Las sandalias del Esposo (3)

¿Por qué no es digno Juan de agacharse para desatar las correas de las sandalias de Jesús? Parece una insistencia triple en la humildad de Juan: Desatar el calzado como gesto de un esclavo, agacharse como signo de humillación y, a pesar de todo, no considerarse digno ni siquiera de realizar estos gestos. Cuando llega Jesús, el Precursor sabe reconocer toda su pequeñez.

Pero, en la tradición hermenéutica de la Iglesia, debajo de esta frase enigmática de Juan el Bautista, se ha querido ver un misterio más hondo, una sugerencia de sentido que va más allá de lo moral y de lo evidente. San Jerónimo lo dice explícitamente: “Aquí aparece claramente un signo de humildad; es como decir: no soy digno siquiera de ser su siervo. Pero en estas sencillas palabras se nos revela otro misterio”. Debajo del texto está la ley del levirato que aparece descrita en el libro del Deuteronomio y narrada en el relato de Rut. Cuando un israelita moría sin descendencia, era obligación de su pariente más cercano tomar a la viuda por esposa para dar descendencia al marido muerto. Si algún pariente no cumplía con su obligación, la viuda le quitaba la sandalia y le golpeaba en la cara. De esta manera, otro podía acudir a cumplir con el deber del levirato.

San Jerónimo, y muchos otros, relacionan el gesto de Juan el Bautista con este rito, y parafrasean la frase de Juan: “Él (Jesús) tiene por esposa a la Iglesia, yo soy simplemente el amigo del esposo: no puedo, siguiendo la ley, desatar la correa de su sandalia, porque él no ha rechazado a la Iglesia por esposa”.

¿Qué conciencia tenía Juan del tiempo que estaba viviendo? ¿Por qué se fue al desierto, por qué predicaba y bautizaba? La clave nos la da el profeta Isaías: “Una voz grita en el desierto: ‘Preparad el camino al Señor”. Juan tenía conciencia de que estaban llegando los tiempos finales y se consideraba un “enviado por delante”. El Mesías está a punto de llegar, viene como varón, como novio, para desposar a Israel en una alianza bella y definitiva.

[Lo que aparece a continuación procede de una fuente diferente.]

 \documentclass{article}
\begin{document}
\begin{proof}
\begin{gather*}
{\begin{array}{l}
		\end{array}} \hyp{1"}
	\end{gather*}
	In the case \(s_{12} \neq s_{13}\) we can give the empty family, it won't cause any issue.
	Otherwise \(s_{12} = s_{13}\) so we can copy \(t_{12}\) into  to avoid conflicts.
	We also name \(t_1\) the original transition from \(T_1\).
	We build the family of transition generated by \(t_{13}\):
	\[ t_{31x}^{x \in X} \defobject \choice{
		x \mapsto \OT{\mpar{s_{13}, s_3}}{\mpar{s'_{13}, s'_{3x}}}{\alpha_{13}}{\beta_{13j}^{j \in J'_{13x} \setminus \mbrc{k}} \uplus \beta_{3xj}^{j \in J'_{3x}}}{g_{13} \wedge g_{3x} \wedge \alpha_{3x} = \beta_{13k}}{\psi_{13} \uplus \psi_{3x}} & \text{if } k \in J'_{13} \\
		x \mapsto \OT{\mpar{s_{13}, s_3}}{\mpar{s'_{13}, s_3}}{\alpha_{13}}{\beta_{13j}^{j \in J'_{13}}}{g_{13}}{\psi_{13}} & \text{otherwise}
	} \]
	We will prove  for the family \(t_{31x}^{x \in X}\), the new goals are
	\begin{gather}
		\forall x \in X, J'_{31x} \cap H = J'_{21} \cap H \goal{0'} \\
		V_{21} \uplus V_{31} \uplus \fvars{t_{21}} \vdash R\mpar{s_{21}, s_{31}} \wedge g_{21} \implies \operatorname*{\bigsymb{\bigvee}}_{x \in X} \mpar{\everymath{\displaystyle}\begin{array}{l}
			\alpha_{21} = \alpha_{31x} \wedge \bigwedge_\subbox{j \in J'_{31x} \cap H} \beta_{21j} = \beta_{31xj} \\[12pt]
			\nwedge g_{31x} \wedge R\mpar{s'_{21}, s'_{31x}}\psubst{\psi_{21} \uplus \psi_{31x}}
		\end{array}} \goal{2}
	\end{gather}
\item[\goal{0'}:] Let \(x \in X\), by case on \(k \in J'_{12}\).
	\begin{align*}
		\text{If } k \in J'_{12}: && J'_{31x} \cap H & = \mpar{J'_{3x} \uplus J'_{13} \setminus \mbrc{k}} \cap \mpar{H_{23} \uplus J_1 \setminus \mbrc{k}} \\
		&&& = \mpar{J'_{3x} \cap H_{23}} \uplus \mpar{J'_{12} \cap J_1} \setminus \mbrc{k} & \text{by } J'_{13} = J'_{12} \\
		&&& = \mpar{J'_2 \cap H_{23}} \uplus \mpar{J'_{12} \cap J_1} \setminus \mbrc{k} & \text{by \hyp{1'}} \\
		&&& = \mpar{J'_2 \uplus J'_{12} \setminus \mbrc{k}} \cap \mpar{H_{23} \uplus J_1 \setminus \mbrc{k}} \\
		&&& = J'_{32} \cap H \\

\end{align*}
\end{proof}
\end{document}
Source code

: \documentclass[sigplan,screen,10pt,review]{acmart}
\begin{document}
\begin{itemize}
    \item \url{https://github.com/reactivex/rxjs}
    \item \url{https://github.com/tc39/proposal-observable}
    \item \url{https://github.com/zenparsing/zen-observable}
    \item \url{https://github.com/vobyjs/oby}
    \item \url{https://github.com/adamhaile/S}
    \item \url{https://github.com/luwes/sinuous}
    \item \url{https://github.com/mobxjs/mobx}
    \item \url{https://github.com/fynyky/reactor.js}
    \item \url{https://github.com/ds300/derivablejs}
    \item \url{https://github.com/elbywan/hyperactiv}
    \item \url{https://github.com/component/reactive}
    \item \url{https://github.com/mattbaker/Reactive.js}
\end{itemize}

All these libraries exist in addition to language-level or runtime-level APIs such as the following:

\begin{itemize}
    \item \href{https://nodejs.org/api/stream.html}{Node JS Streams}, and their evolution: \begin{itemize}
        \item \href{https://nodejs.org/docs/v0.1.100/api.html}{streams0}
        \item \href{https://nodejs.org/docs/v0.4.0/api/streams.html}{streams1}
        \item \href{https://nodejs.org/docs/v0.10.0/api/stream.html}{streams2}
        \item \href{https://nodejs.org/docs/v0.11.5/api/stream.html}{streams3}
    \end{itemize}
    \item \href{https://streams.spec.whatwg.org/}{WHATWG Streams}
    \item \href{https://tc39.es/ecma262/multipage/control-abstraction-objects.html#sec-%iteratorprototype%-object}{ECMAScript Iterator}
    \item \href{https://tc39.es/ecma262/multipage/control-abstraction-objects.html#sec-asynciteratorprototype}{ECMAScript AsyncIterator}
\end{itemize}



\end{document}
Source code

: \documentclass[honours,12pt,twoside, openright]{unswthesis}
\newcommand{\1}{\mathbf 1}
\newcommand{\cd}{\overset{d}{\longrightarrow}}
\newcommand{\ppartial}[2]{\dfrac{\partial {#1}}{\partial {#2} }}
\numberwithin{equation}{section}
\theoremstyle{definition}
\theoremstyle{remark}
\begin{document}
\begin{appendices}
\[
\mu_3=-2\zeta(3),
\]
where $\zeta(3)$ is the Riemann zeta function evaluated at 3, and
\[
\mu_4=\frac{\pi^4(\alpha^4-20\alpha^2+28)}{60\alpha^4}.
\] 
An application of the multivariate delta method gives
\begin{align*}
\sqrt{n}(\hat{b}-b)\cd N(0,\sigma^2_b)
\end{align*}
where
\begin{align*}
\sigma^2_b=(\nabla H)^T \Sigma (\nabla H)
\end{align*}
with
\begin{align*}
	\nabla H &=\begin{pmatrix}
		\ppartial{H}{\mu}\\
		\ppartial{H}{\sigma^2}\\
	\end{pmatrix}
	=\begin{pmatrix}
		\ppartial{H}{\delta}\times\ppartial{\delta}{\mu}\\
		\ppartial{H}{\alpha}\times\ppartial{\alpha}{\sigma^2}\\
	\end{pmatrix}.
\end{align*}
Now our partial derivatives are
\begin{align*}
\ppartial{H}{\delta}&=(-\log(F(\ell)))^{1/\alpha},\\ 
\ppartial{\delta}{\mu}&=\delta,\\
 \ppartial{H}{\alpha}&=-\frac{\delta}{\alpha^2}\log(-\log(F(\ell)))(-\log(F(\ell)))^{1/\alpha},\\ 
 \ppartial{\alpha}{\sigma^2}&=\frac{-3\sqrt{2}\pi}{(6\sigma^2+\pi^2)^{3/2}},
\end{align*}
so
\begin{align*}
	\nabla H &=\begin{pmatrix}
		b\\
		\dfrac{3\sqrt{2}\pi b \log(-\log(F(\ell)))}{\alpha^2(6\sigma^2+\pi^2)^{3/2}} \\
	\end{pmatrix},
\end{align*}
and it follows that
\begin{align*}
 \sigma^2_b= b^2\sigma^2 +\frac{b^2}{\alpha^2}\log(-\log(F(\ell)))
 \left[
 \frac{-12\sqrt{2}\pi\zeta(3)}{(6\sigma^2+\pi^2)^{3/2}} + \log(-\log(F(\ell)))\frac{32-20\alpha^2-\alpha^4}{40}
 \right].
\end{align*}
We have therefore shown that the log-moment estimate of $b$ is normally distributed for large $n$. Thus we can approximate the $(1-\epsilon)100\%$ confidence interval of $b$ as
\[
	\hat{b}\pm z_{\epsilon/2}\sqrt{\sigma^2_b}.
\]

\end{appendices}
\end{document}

Algunos judíos se han confundido: piensan que Juan es el Mesías; pero él corrige su perspectiva: el Mesías está por llegar, él solo es voz y prepara el camino; él no es quién para llevarse a la novia, no puede suplantar al verdadero levir, al que llega para rescatar a la viuda; al contrario, como Josué y como Moisés, es él quien debería quitarse las sandalias por pisar el terreno sagrado del final de los tiempos.

El esposo viene; pero, ¿dónde está la esposa? La está preparando el mismo Juan. Está reuniendo al pueblo fiel para, como novia ante la boda, lavarse con agua y vestirse con la dignidad requerida por el momento.

¿Sabrá la esposa responder fielmente al esposo que llega? Algunos de los discípulos de Juan se fueron con Jesús: entendieron el mensaje y se fueron con el Mesías. Pero muchos no lo entendieron así. Por eso, el esposo envió a muchos mensajeros después de Juan para que convocaran un nuevo pueblo que participara en el banquete de bodas del Mesías.

Hoy, en Adviento, seguimos invocando a Juan el Bautista. Con él, nos sentimos esposa llamada porque está a punto de llegar el Novio. El amigo nos prepara: con su palabra, con sus gestos, gritando a nuestras rutinas, hablándole, despacio, al corazón. Somos Jerusalén engalanada, en preparativo festivo, somos ciudad visitada, somos viuda rescatada.

Muchos, en Israel, declinaban la responsabilidad del levirato: no querían responsabilidades para dar descendencia a otro. Hoy, tal vez, vivimos también bajo el signo de los que no quieren acoger esposa ni darle descendencia. En este tiempo de pocos matrimonios y escasa fecundidad, el símbolo del Adviento se hace profecía que interroga a nuestras seguridades: el Señor viene como esposo y necesita amigos que le ayuden, como Juan, a preparar a su esposa para la boda.